Analis India percaya bahwa pemetaan gen adalah ilmu yang kompleks dan sedang dalam tahap pengembangan yang baru lahir, tetapi China tampaknya membuat langkah cepat dalam pengumpulan data besar yang dapat dianalisis menggunakan mesin superkomputer dan kecerdasan buatan.
“Namun, fokus China pada pemetaan gen di Uighur dan Tibet, yang secara tradisional berpenduduk non-Han, perlu ditindaklanjuti dengan hati-hati karena ini bisa menjadi jalur non-konsensual untuk modifikasi genetik.
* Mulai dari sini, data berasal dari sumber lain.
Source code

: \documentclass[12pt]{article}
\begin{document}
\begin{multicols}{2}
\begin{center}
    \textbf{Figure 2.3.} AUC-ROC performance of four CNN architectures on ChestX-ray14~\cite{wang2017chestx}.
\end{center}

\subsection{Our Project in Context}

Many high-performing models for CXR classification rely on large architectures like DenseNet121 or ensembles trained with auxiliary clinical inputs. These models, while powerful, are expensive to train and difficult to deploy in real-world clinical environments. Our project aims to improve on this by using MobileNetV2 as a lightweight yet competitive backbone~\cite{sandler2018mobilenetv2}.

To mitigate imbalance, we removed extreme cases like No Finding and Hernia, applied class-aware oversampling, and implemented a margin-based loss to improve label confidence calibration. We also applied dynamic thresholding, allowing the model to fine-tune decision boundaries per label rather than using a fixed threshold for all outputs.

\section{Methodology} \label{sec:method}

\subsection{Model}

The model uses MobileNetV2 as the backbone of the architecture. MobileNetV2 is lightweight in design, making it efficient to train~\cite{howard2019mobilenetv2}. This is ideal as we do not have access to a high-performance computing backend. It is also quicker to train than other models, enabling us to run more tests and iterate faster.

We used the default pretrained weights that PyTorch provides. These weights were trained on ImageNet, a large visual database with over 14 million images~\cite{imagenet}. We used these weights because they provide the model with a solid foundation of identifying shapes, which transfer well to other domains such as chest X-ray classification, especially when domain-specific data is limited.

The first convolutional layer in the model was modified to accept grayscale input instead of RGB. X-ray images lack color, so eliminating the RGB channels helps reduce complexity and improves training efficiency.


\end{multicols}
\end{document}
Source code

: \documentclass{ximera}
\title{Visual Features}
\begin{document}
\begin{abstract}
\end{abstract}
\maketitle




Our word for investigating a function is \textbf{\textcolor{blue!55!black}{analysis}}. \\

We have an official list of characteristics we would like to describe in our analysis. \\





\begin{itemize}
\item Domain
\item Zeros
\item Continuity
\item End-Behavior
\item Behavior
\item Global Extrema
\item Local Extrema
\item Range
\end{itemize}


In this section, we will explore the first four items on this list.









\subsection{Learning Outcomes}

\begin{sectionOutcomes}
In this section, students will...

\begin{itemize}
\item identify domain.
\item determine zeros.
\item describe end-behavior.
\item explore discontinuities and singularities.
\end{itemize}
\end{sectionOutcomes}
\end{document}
Hasilnya bisa memakan waktu bertahun-tahun jika bukan beberapa dekade”, ungkap Rahul Bhonsle, analis keamanan dan mantan brigadir Angkatan Darat India, mengatakan kepada Sputnik.
“Keterlibatan PLA dalam program ini juga memberikan dimensi lain dari ‘tentara yang dimodifikasi secara genetik’. Ada indikasi awal bahwa ilmuwan China dan PLA setidaknya secara konseptual terbuka untuk konsep ini”, tambah Bhonsle, seperti dilansir dari Sputniknews, Jumat (7/8).
Lebih lanjut, Bhonsle menggarisbawahi bahwa hasilnya bisa rumit dan mematikan, tetapi saat ini tampaknya lebih dalam ranah fiksi ilmiah, tetapi perlu tindak lanjut yang rajin.
Selama penyebaran seperti perang di sepanjang Garis Kontrol Aktual yang dibatasi secara longgar, berbagai laporan media menunjukkan bahwa PLA menghadapi banyak tantangan di dataran tinggi Ladakh.
Tentara India yang ditempatkan secara lokal, terutama Pasukan garda depan Ladakh, lebih terbiasa dengan medan yang keras daripada pasukan PLA, karena China bergantung pada bala bantuan yang ditempatkan jauh dari perbatasan, analis lain menunjuk.
“Kehadiran yang lama di ketinggian seperti itu bukanlah sesuatu yang dapat dipertahankan oleh pasukan Tiongkok, oleh karena itu kebutuhan untuk membangun kapasitas fisik mereka. Saya percaya semua eksperimen biologis seperti itu diarahkan pada keadaan akhir yang diinginkan”, jelas Ret. Kolonel Jaibans Singh.
Awal tahun ini, sebuah laporan yang diterbitkan di situs web militer China mengatakan bahwa PLA telah membagi pelatihan militer untuk rekrutan baru dalam tiga tahap yaitu “beradaptasi dengan dataran tinggi”, “cocok untuk dataran tinggi”, dan “berlaku untuk dataran tinggi”.
China telah mengalokasikan hampir USD29 miliar untuk Tibet dalam rencana Lima Tahun ke-14.
Hal ini menunjukkan transformasi besar-besaran dalam infrastruktur sipil dan militer di wilayah tersebut.